Nonetheless, if CRIC is beneficial, why was there no observed effect on LVEF or other volumetric indices of remodelling? Global volumetric indices integrate the function of infarcted and remote regions, and hence may be insensitive to regional dysfunction, particularly if compensatory mechanisms subsequently normalise global performance. Furthermore, gross volumetric change may only occur late in the remodelling process, in a maladaptive state beyond the point of no return. By contrast, strain imaging may prove more sensitive, identifying subtle, early and potentially reversible regional derangements in those at risk of at risk of adverse remodelling [37]. Impairment of longitudinal strain has been shown to occur early in many pathological disease states, preceding the onset of overt systolic dysfunction [7, 27].

Strain analysis may also provide pathophysiological insights into STEMI-induced remodelling. The myocardium comprises a complex spatial orientation of fibres, with subendocardial fibres orientated in a right-handed helix and subepicardial fibres, in a left-handed helix, with mid-myocardial fibres arranged circumferentially [15, 49]. This physiological arrangement is mechanically advantageous, providing energetic efficiency, with optimum redistribution of shear forces [52]. The subendocardial fibres are especially vulnerable to the effects of ischaemia, and post-MI, longitudinal function declines first [44, 54, 61]. This may be compensated by augmenting short-axis function, mediated by circumferential fibre shortening [54]. Clinical evidence suggests that whereas GLS is a better predictor of MACE (driven by ischaemic/scar-related events), GCS better predicts adverse remodelling [7, 25]. It is likely that circumferential function initially compensates for longitudinal dysfunction (and restrains ventricular dilatation), but subsequently may decline, with ensuing dilatation and adverse remodelling [48]. However, even prior to decompensation, augmented circumferential function may be maladaptive, increasing cardiac workload and shear stress in damaged regions. Myocardial stretching/thinning predisposes to the development of sphericity, which reduces mechanical advantage and is associated with adverse outcome [39, 41].
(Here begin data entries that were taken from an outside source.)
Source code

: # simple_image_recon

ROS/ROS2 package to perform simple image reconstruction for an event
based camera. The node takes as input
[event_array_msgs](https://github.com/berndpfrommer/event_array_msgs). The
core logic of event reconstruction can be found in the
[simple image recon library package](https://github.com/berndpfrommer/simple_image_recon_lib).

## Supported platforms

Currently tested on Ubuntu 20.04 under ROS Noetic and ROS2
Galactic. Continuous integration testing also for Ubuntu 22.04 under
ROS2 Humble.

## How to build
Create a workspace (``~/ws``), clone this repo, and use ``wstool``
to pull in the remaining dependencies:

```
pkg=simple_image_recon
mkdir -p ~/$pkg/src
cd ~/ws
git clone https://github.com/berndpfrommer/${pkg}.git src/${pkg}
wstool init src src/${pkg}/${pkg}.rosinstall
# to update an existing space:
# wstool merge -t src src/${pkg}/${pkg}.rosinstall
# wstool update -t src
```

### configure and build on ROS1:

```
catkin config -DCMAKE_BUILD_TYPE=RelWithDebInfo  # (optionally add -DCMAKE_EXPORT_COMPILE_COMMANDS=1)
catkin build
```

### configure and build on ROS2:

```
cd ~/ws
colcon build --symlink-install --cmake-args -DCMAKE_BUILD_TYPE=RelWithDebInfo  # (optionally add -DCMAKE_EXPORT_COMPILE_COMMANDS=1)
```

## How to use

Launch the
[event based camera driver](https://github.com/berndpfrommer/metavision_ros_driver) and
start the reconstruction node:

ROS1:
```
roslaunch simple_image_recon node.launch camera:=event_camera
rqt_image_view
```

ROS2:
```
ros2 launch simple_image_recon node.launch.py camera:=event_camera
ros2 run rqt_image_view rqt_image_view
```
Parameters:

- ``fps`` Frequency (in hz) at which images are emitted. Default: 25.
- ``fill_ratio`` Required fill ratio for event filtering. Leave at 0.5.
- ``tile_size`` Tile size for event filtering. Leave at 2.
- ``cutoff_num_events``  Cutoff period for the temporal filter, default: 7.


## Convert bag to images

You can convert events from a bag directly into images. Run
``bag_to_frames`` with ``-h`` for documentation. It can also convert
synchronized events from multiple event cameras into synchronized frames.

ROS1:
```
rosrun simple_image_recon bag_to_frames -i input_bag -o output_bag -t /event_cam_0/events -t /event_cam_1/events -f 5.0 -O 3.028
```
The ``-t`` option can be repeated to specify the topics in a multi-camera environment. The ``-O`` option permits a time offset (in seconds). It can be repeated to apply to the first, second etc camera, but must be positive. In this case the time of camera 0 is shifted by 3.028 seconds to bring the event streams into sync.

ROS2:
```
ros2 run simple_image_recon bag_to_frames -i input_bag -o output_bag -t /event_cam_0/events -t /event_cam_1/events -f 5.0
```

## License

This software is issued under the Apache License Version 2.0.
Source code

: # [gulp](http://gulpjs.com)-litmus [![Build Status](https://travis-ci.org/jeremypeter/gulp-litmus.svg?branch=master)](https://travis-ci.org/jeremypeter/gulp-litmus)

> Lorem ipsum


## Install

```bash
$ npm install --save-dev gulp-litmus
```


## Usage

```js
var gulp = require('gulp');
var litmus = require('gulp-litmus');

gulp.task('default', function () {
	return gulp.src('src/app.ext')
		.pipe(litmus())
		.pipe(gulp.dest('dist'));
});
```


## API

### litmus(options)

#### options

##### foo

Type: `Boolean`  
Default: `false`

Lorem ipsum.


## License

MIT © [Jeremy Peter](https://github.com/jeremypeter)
Our data show increased circumferential strain in remote as well as in infarcted segments. Studies using CMR diffusion tensor imaging have shown reorientation of fibres in remote myocardium post-MI [35, 58, 59]. Animal models show that local strain patterns may guide the alignment of collagen fibres during scar formation [12]. Hence, in the chronic phase post-STEMI, altered regional mechanics may influence the propensity to adverse remodelling. Intuitively, rather than augmenting a compensatory, potentially maladaptive mechanism, correction of the initial pathological derangement may be preferable. Our data indicate that CRIC may target the initial derangement in longitudinal function, minimising the disparity in longitudinal strain between infarcted segments and adjacent viable myocardium and lessening the requirement for circumferential compensation. This may prove mechanically and energetically advantageous and potentially mitigate against the development of heart failure [38].
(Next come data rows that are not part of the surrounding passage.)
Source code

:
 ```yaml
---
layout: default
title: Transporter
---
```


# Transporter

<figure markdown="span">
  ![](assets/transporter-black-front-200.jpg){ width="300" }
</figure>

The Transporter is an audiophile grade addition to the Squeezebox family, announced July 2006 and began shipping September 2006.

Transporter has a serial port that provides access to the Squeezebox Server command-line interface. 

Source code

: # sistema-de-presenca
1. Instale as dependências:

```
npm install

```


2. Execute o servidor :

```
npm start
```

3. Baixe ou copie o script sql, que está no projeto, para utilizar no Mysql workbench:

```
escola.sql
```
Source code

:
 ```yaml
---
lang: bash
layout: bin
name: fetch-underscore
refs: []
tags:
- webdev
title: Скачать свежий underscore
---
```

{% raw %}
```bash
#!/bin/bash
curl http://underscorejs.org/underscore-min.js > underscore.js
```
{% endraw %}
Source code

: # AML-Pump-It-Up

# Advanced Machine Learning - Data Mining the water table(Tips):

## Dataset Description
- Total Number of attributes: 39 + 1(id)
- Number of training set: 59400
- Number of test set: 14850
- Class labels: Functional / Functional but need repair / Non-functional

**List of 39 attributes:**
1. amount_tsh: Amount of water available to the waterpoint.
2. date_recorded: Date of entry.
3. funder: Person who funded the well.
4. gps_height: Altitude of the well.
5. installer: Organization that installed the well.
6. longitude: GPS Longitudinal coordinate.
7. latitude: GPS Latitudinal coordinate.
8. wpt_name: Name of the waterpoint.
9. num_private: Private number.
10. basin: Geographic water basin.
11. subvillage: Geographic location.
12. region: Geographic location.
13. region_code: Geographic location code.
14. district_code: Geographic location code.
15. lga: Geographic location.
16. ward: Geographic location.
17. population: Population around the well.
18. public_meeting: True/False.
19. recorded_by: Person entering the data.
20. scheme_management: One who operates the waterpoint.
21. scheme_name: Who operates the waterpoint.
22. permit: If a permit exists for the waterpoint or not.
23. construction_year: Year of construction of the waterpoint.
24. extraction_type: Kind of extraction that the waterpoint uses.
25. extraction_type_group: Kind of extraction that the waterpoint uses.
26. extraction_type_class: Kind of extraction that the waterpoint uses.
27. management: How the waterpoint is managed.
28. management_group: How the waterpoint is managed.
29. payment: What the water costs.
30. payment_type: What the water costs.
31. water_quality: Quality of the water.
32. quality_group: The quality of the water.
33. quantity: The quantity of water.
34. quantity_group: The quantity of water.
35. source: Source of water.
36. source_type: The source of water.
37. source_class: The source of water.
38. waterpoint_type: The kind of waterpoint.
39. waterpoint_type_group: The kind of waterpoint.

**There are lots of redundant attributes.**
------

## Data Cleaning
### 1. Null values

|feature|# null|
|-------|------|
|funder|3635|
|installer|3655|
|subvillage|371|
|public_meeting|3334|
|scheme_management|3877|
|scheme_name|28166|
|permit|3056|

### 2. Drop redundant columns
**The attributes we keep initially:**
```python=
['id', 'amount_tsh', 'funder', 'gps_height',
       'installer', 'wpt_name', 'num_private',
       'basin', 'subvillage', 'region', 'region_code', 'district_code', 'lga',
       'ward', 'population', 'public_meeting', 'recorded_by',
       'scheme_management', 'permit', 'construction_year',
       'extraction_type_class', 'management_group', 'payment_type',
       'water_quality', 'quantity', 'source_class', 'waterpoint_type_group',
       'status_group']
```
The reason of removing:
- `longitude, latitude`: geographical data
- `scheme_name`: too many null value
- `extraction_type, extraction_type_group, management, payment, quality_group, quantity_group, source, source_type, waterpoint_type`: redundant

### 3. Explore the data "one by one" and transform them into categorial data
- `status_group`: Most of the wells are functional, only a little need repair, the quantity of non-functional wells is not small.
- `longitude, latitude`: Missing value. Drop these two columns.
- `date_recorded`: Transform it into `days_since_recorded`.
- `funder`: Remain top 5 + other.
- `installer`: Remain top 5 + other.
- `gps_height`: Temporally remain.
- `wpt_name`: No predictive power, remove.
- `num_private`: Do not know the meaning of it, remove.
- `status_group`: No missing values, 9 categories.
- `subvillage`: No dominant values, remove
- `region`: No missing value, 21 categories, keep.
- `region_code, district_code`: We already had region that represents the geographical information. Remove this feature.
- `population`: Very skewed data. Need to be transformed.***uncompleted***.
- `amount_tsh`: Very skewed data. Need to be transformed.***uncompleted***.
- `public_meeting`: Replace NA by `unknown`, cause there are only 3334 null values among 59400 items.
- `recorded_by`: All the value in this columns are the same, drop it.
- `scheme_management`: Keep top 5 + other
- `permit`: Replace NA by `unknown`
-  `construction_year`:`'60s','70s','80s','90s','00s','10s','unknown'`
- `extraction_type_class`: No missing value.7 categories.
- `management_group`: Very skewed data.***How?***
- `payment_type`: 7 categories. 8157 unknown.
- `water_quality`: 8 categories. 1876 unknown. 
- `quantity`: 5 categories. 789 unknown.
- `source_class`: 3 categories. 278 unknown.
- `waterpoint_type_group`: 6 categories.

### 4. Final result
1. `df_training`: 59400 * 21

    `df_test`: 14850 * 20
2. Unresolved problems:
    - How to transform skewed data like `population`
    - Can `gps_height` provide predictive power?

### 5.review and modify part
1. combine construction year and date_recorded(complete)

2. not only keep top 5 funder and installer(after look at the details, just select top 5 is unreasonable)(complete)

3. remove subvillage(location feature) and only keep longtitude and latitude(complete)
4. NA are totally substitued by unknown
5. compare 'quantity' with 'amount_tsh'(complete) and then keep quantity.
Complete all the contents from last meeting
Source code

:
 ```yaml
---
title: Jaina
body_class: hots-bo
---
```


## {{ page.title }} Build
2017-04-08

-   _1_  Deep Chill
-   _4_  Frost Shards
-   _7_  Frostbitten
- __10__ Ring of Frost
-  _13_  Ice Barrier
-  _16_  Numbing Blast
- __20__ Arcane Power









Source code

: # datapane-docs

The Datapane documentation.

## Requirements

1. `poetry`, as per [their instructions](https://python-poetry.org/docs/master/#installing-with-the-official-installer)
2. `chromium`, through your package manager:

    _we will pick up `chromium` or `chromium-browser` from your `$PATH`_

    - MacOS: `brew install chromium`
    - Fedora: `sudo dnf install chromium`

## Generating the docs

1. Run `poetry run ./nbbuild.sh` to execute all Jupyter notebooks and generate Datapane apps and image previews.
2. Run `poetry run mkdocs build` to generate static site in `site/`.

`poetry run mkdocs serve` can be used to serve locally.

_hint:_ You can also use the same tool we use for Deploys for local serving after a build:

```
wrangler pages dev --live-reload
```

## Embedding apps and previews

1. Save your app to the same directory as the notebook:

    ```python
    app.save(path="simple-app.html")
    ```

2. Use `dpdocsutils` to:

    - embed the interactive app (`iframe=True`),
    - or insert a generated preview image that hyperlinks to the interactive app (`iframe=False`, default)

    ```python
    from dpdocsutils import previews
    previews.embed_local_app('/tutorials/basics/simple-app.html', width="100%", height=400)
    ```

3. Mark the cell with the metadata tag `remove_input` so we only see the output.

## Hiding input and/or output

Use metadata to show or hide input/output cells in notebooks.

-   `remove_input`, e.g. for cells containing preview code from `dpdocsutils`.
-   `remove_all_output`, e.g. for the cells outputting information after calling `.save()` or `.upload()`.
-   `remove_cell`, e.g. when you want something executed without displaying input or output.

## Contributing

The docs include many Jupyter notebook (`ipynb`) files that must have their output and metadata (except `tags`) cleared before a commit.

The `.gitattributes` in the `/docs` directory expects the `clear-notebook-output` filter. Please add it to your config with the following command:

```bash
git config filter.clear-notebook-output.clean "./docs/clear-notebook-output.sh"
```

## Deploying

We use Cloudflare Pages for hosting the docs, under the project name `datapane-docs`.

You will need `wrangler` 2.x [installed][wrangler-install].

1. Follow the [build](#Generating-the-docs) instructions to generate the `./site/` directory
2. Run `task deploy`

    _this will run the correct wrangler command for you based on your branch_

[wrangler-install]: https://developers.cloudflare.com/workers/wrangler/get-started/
Our analysis suggests that the beneficial effects of RIC may involve mechanisms distinct from infarct size limitation. This warrants further investigation in prospective studies as well as in analyses of imaging datasets acquired from previously studied RIC cohorts. Further study is required to determine whether a multi-target approach combining CRIC with ischaemic perconditioning interventions may afford a more effective, synergistic cardioprotective strategy.